Stored data:
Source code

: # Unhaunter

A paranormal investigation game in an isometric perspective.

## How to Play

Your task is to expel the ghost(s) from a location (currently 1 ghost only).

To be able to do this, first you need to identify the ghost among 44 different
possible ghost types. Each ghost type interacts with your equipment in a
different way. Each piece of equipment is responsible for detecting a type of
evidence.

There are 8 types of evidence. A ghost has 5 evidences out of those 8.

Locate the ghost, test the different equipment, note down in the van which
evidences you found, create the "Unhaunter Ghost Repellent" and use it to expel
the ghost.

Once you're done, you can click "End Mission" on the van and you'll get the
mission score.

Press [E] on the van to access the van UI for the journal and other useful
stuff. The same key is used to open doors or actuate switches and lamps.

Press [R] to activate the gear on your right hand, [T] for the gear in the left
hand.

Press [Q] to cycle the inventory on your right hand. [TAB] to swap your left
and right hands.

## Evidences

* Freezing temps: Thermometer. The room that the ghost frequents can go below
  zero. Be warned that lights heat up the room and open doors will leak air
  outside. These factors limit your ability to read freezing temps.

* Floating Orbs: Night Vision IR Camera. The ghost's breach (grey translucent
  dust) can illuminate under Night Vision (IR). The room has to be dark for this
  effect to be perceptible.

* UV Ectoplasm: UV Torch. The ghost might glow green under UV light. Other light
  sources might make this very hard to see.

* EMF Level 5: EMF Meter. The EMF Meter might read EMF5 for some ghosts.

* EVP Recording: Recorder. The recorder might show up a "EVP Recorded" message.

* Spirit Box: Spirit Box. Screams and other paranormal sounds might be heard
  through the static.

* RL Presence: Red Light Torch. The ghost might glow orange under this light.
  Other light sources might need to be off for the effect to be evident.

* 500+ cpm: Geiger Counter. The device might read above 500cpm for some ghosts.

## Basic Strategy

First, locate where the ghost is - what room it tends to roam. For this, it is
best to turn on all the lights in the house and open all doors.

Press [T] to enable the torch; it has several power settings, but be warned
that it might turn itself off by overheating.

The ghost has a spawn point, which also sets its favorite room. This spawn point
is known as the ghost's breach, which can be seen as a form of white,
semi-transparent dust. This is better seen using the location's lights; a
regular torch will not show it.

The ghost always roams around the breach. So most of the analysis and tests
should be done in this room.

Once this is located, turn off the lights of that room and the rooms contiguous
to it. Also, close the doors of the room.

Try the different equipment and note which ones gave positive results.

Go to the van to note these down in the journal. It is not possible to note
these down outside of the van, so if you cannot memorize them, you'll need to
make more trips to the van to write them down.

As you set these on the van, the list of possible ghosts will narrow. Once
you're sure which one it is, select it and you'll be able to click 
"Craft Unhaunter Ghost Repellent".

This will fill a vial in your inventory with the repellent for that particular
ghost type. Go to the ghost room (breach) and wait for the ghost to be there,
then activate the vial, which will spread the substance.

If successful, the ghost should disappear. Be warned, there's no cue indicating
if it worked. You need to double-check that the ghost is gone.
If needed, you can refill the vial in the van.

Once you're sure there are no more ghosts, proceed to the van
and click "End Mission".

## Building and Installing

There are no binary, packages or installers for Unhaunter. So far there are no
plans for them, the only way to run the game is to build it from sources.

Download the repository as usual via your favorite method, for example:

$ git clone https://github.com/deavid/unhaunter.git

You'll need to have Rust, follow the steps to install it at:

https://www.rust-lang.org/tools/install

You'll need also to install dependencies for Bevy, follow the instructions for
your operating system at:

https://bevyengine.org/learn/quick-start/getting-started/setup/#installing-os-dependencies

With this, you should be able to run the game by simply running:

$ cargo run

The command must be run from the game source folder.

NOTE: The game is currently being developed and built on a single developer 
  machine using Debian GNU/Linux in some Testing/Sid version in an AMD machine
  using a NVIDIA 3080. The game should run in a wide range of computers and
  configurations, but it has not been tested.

**Your objective:**
Look above for the line holding "different way. Each". Print it and every line after it, exactly, through the line holding "stuff. The same".

**Answer box:**
different way. Each piece of equipment is responsible for detecting a type of
evidence.

There are 8 types of evidence. A ghost has 5 evidences out of those 8.

Locate the ghost, test the different equipment, note down in the van which
evidences you found, create the "Unhaunter Ghost Repellent" and use it to expel
the ghost.

Once you're done, you can click "End Mission" on the van and you'll get the
mission score.

Press [E] on the van to access the van UI for the journal and other useful
stuff. The same key is used to open doors or actuate switches and lamps.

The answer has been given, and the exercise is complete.